CAPO: Control-Aware Prediction Objectives for Autonomous Driving.

Jun 1, 2022·
Rowan McAllister
,
Blake Wulfe
,
Jean Mercat
,
Logan Ellis
,
Sergey Levine
,
Adrien Gaidon
· 0 min read
Consider an autonomous vehicle planning to drive ahead along the arrow. In this example, the biker has 95% chance to turn right and 5% chance to cross the road. Should 95% of the samples from a trajectory forecasting model point towards turning right? How to estimate the risk for the autonomous vehicle? How to capture the dangerous events?
Abstract
Autonomous vehicle software is typically structured as a modular pipeline of individual components (e.g., perception, prediction, and planning) to help separate concerns into interpretable sub-tasks. Even when end-to-end training is possible, each module has its own set of objectives used for safety assurance, sample efficiency, regularization, or interpretability. However, intermediate objectives do not always align with overall system performance. For example, optimizing the likelihood of a trajectory prediction module might focus more on easy-to-predict agents than safety-critical or rare behaviors (e.g., jaywalking). In this paper, we present control-aware prediction objectives (CAPOs), to evaluate the downstream effect of predictions on control without requiring the planner be differentiable.

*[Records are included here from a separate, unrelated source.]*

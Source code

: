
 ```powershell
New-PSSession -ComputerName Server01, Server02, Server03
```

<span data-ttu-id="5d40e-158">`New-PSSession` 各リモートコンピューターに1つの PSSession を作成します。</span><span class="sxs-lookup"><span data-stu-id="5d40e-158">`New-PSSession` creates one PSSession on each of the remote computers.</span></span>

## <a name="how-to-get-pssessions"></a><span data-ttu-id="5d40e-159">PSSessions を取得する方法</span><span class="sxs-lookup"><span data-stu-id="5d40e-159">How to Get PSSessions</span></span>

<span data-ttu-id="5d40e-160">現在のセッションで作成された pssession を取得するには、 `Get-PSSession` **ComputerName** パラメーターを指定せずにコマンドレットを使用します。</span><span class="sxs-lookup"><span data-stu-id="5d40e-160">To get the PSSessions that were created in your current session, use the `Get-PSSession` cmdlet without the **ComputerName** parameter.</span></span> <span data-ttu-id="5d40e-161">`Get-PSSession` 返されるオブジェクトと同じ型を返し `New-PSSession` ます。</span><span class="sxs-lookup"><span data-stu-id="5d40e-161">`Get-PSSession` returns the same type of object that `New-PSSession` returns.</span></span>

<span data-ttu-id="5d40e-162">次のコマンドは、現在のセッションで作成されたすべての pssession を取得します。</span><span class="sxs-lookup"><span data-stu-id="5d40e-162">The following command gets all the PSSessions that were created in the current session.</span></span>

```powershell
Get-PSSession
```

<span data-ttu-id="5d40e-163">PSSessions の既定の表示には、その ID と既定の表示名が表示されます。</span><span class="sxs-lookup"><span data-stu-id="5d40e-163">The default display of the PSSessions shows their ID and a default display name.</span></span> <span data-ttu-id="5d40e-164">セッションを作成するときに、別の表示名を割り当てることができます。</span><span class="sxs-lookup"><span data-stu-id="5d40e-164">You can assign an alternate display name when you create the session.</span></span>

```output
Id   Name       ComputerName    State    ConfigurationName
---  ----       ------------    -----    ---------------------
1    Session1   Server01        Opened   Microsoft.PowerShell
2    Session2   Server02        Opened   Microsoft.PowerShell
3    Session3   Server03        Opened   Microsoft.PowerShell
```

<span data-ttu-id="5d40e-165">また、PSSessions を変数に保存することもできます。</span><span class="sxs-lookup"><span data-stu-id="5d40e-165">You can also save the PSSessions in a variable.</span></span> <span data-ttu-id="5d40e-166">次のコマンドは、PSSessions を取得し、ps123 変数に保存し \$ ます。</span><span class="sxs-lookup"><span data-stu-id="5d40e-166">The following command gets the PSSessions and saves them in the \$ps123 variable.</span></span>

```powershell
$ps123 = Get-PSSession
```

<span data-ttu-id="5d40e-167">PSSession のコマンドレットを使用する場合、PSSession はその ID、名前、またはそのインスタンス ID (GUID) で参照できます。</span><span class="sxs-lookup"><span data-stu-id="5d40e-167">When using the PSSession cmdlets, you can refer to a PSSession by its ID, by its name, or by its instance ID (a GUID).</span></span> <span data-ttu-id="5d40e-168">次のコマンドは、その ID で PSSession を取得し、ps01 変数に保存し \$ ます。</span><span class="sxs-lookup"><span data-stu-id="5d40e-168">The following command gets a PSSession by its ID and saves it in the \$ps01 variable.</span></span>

We propose two types of importance weights that weight the predictive likelihood: one using an attention model between agents, and another based on control variation when exchanging predicted trajectories for ground truth trajectories. Experimentally, we show our objectives improve overall system performance in suburban driving scenarios using the CARLA simulator.
Publication
In International Conference on Robotics and Automation.